Get some new skis. Fatbikes are overrated. But, I have a ski for the front of my fatbike - either double overrated or double cool. You decide.


----------



## Lone Rager (Dec 13, 2013)

jeffscott said:


> 6 inches of light powder on our trails...It is way nicer to crash in snow than rocks...


6" of light powder doesn't offer much of a cushion.


----------



## formica (Jul 4, 2004)

jeffscott said:


> 6 inches of light powder on our trails...
> 
> One more dump and time to go skiing


ACL sugery 8 weeks ago. No skiing of any flavor for me. Bike consists of trainer miles until March at the earliest.


----------



## DIRTJUNKIE (Oct 18, 2000)

jeffscott said:


> 6 inches of light powder on our trails...
> 
> Hard ride up broke trail on the last section to the top...
> 
> ...


You do know there's rocks under that fluff, right?


----------



## cyclelicious (Oct 7, 2008)

Snow for today's forecast in our neck of the woods... the ground is not frozen so it won't last and will quickly melt. We're still riding


----------



## bitflogger (Jan 12, 2004)

No snow forecast but 1/2 our ride from home trail complex is ski area and snow making starts this week.

The two 50+ here are thinking hard about how we'll be addressing our exercise obsessions. It was gravel grinding last weekend.

We're super spoiled with single track a 10 min pedal from our driveway so I might have to do something as difficult as drive 20 - 30 minutes tonight. Maybe the first world problem of just loop the trail area that won't have snow making.

For the rest.... I suggest having trail bike, fat bike, alpine and Nordic skis. Of course any good or community oriented fat bikers knows you need snowshoes and an avy shovel for grooming.


----------



## jeffscott (May 10, 2006)

Lone Rager said:


> 6" of light powder doesn't offer much of a cushion.


I hear you but it actually provides a lot more than you would think.


----------



## jeffscott (May 10, 2006)

telemike said:


> Get some new skis. Fatbikes are overrated. But, I have a ski for the front of my fatbike - either double overrated or double cool. You decide.


Split the shell of my Fischer TransAlp Vacuum boots. They warranted my boots....
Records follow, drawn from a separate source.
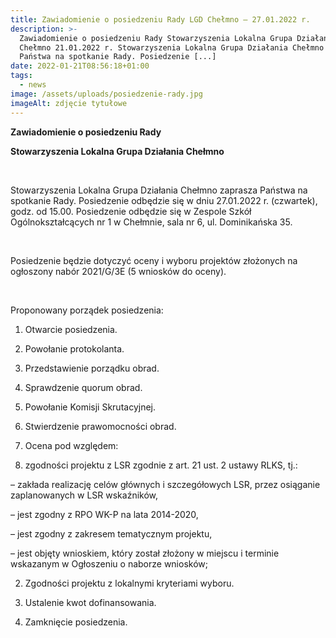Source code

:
 ```yaml
---
title: Zawiadomienie o posiedzeniu Rady LGD Chełmno – 27.01.2022 r.
description: >-
  Zawiadomienie o posiedzeniu Rady Stowarzyszenia Lokalna Grupa Działania
  Chełmno 21.01.2022 r. Stowarzyszenia Lokalna Grupa Działania Chełmno zaprasza
  Państwa na spotkanie Rady. Posiedzenie [...]
date: 2022-01-21T08:56:18+01:00
tags:
  - news
image: /assets/uploads/posiedzenie-rady.jpg
imageAlt: zdjęcie tytułowe
---
```

**Zawiadomienie o posiedzeniu Rady**

**Stowarzyszenia Lokalna Grupa Działania Chełmno**

<br>

Stowarzyszenia Lokalna Grupa Działania Chełmno zaprasza Państwa na spotkanie Rady. Posiedzenie odbędzie się w dniu 27.01.2022 r. (czwartek), godz. od 15.00. Posiedzenie odbędzie się w Zespole Szkół Ogólnokształcących nr 1 w Chełmnie, sala nr 6, ul. Dominikańska 35.

<br>

Posiedzenie będzie dotyczyć oceny i wyboru projektów złożonych na ogłoszony nabór 2021/G/3E (5 wniosków do oceny).

<br>

Proponowany porządek posiedzenia:

1. Otwarcie posiedzenia.
2. Powołanie protokolanta.
3. Przedstawienie porządku obrad.
4. Sprawdzenie quorum obrad.
5. Powołanie Komisji Skrutacyjnej.
6. Stwierdzenie prawomocności obrad.
7. Ocena pod względem:

1. zgodności projektu z LSR zgodnie z art. 21 ust. 2 ustawy RLKS, tj.:

– zakłada realizację celów głównych i szczegółowych LSR, przez osiąganie zaplanowanych w LSR wskaźników,



– jest zgodny z RPO WK-P na lata 2014-2020,



– jest zgodny z zakresem tematycznym projektu,



– jest objęty wnioskiem, który został złożony w miejscu i terminie wskazanym w Ogłoszeniu o naborze wniosków;

2. Zgodności projektu z lokalnymi kryteriami wyboru.

8. Ustalenie kwot dofinansowania.

9. Zamknięcie posiedzenia.
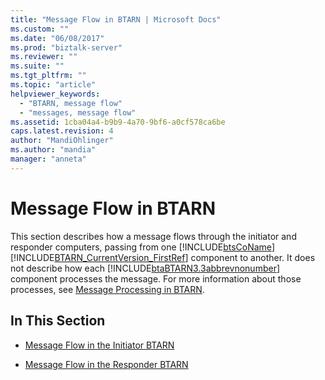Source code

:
 ```yaml
---
title: "Message Flow in BTARN | Microsoft Docs"
ms.custom: ""
ms.date: "06/08/2017"
ms.prod: "biztalk-server"
ms.reviewer: ""
ms.suite: ""
ms.tgt_pltfrm: ""
ms.topic: "article"
helpviewer_keywords: 
  - "BTARN, message flow"
  - "messages, message flow"
ms.assetid: 1cba04a4-b9b9-4a70-9bf6-a0cf578ca6be
caps.latest.revision: 4
author: "MandiOhlinger"
ms.author: "mandia"
manager: "anneta"
---
```

# Message Flow in BTARN
This section describes how a message flows through the initiator and responder computers, passing from one [!INCLUDE[btsCoName](../../includes/btsconame-md.md)][!INCLUDE[BTARN_CurrentVersion_FirstRef](../../includes/btarn-currentversion-firstref-md.md)] component to another. It does not describe how each [!INCLUDE[btaBTARN3.3abbrevnonumber](../../includes/btabtarn3-3abbrevnonumber-md.md)] component processes the message. For more information about those processes, see [Message Processing in BTARN](../../adapters-and-accelerators/accelerator-rosettanet/message-processing-in-btarn.md).  
  
## In This Section  
  
-   [Message Flow in the Initiator BTARN](../../adapters-and-accelerators/accelerator-rosettanet/message-flow-in-the-initiator-btarn.md)  
  
-   [Message Flow in the Responder BTARN](../../adapters-and-accelerators/accelerator-rosettanet/message-flow-in-the-responder-btarn.md)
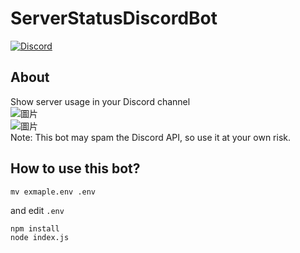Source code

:# ServerStatusDiscordBot
[![Discord](https://img.shields.io/discord/891325967203729472?color=5865F2&label=discord&style=for-the-badge)](https://discord.gg/uQ4UXANnP2)  
## About
Show server usage in your Discord channel  
![圖片](https://user-images.githubusercontent.com/95519633/229298401-34d849b9-4ca9-46c9-b2ce-93cfdf6210e6.png)  
![圖片](https://user-images.githubusercontent.com/95519633/229298436-6d06a8b3-a39b-4890-837d-9594c5533d8f.png)  
Note: This bot may spam the Discord API, so use it at your own risk.
## How to use this bot?
```
mv exmaple.env .env
```
and edit `.env`
```
npm install
node index.js
```
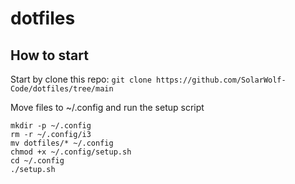 # dotfiles



## How to start
Start by clone this repo:
`git clone https://github.com/SolarWolf-Code/dotfiles/tree/main`

Move files to ~/.config and run the setup script
```
mkdir -p ~/.config
rm -r ~/.config/i3
mv dotfiles/* ~/.config
chmod +x ~/.config/setup.sh
cd ~/.config
./setup.sh
```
But it was October and no new boots

They offered me an upgrade for 100 bucks to trans alps carbons

Didn't have to pay freight for the warranty net price $63.

Way lighter fit is better and it is a stiffer boot...

With almost no cuff friction in climb mode.

Skiis still great

Vokll BMT carbon

I am about 2.3 kg per foot very light.

Kreuzspitze bindings light strong and adjustable.


----------



## bjeast (Oct 29, 2017)

No snow in the forecast for Vancouver, but it will be probably be the road for me until the weekend...


----------



## DIRTJUNKIE (Oct 18, 2000)

Today's Thursday, on Tuesday I woke up to our first traceable dump of the year of 6 plus inches. Since then the temps have been in the 50's and blue skies, so it's pretty much all melted now. Front Range Colorado crazy extreme temp. changes from one day to the next.


----------



## MSU Alum (Aug 8, 2009)

How appropriate for the over Fifty forum!
....pretty funny...


----------



## telemike (Jun 20, 2011)

Scarpa T2 boots. Very new because my Garmonts were seriously worn out. I expanded the toe box myself with a wedged carving of the front of my foot and a heat gun. This is a seriously nerve wracking job with expensive new boots!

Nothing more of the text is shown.